[Stored data entries]
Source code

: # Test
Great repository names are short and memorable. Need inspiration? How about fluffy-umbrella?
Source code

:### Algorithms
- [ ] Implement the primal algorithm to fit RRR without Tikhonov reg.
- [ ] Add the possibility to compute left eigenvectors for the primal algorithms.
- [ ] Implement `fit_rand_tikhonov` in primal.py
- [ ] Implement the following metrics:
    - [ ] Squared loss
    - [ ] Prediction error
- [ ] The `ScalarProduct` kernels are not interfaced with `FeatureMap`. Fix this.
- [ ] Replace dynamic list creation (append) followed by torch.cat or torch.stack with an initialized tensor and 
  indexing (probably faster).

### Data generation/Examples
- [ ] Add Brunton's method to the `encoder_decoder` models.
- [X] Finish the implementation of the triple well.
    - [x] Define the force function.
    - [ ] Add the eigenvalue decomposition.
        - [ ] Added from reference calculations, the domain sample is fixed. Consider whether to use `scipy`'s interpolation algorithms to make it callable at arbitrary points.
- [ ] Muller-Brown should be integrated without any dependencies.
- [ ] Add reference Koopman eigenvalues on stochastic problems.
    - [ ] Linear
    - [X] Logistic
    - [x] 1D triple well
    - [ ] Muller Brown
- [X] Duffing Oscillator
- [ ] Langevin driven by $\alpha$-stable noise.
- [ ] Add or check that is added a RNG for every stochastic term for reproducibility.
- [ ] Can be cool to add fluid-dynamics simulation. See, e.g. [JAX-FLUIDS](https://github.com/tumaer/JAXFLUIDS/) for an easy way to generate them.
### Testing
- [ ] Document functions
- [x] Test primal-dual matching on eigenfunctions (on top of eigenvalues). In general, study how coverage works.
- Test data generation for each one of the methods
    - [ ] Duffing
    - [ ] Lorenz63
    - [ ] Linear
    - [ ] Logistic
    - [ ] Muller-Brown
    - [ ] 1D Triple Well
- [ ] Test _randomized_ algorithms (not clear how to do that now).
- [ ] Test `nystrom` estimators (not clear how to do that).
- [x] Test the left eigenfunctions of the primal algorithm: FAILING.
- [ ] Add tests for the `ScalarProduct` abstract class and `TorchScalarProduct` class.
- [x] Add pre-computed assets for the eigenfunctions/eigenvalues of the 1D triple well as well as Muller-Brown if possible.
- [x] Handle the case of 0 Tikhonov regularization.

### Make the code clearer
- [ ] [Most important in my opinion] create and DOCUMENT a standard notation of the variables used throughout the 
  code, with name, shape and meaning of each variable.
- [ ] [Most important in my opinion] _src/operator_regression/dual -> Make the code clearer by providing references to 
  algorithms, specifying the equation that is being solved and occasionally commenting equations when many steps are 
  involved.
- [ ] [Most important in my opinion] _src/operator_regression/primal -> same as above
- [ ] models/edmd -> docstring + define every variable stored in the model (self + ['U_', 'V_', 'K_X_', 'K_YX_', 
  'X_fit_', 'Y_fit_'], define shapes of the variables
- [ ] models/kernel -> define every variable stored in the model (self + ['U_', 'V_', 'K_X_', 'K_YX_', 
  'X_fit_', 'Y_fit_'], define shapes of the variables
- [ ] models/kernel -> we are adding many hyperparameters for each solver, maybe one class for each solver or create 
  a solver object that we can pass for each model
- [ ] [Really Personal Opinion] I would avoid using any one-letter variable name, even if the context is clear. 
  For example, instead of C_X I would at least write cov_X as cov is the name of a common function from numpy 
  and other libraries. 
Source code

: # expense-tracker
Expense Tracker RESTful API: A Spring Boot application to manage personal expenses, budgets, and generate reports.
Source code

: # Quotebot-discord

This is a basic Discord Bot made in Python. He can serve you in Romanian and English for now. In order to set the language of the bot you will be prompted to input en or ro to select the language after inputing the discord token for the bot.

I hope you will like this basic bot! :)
--
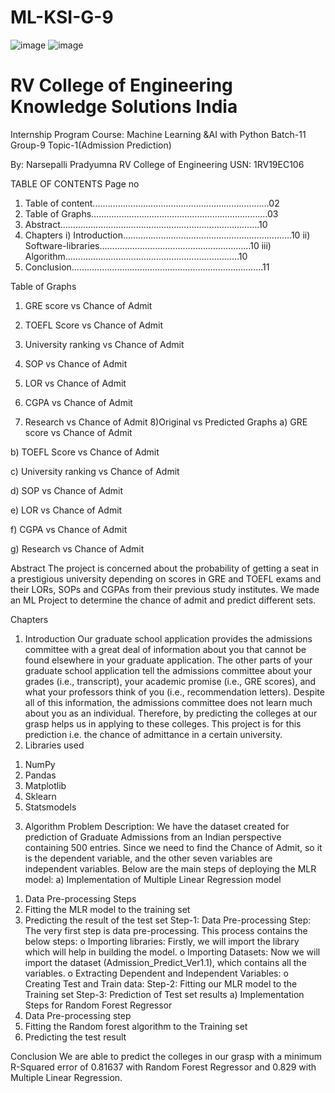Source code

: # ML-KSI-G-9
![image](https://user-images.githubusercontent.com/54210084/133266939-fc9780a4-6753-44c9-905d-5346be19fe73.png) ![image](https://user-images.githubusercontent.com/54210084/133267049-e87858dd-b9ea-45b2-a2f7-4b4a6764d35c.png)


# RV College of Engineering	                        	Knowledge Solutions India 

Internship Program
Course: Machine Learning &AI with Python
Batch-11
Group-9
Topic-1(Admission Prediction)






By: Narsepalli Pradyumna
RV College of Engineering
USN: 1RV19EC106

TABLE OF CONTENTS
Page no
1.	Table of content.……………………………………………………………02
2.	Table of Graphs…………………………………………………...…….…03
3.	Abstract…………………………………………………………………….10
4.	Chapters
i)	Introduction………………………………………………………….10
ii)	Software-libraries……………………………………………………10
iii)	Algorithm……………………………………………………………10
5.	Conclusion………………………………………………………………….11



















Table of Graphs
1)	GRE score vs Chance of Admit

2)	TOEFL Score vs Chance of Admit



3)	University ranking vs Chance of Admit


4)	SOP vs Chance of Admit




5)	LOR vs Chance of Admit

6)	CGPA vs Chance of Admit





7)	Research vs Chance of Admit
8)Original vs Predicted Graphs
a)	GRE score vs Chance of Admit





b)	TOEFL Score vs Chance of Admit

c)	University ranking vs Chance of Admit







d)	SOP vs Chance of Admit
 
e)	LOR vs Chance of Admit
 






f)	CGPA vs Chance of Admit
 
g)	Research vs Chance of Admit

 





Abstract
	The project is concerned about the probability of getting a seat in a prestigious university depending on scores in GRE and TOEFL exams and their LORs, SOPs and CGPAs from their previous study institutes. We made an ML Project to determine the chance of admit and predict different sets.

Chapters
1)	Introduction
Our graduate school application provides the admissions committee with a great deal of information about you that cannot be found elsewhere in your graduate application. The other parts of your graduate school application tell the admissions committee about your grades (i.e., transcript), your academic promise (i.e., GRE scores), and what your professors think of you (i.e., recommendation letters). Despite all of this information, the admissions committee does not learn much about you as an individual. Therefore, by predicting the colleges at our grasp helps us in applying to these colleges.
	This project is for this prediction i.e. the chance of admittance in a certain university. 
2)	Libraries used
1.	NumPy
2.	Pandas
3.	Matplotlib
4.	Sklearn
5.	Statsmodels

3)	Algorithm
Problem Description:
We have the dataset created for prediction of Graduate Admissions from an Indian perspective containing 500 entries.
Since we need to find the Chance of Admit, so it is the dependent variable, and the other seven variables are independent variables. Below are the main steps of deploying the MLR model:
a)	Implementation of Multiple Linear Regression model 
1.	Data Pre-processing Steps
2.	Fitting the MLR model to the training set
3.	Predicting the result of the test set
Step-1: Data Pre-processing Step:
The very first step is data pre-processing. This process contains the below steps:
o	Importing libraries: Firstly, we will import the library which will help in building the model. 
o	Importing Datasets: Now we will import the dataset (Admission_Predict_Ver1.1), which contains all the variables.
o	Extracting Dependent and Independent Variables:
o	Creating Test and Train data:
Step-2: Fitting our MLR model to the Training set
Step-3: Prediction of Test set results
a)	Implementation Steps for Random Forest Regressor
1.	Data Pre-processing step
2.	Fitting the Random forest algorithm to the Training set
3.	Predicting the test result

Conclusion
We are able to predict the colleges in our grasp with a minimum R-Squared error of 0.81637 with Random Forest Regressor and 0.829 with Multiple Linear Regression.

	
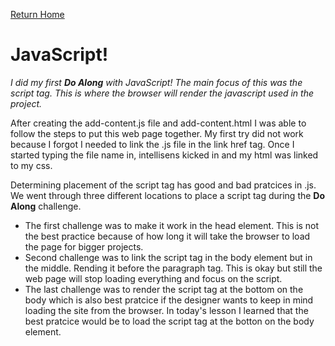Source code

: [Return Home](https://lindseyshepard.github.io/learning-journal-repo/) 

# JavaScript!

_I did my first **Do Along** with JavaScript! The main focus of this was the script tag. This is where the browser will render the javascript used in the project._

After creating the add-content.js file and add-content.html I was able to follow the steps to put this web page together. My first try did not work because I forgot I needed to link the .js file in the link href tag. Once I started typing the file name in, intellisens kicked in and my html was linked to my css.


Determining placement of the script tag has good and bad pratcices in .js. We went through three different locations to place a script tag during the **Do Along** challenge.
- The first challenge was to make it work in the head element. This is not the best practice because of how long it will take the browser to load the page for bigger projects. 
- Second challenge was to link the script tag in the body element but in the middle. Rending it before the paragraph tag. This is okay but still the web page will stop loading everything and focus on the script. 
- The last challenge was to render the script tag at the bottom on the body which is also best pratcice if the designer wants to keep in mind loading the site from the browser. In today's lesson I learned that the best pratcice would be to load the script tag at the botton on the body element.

(YOUR INSTRUCTIONS): Read through the records above and copy the lines that contain "which".

(RESULT FOR THIS TASK):
o	Importing libraries: Firstly, we will import the library which will help in building the model. 
o	Importing Datasets: Now we will import the dataset (Admission_Predict_Ver1.1), which contains all the variables.
- The last challenge was to render the script tag at the bottom on the body which is also best pratcice if the designer wants to keep in mind loading the site from the browser. In today's lesson I learned that the best pratcice would be to load the script tag at the botton on the body element.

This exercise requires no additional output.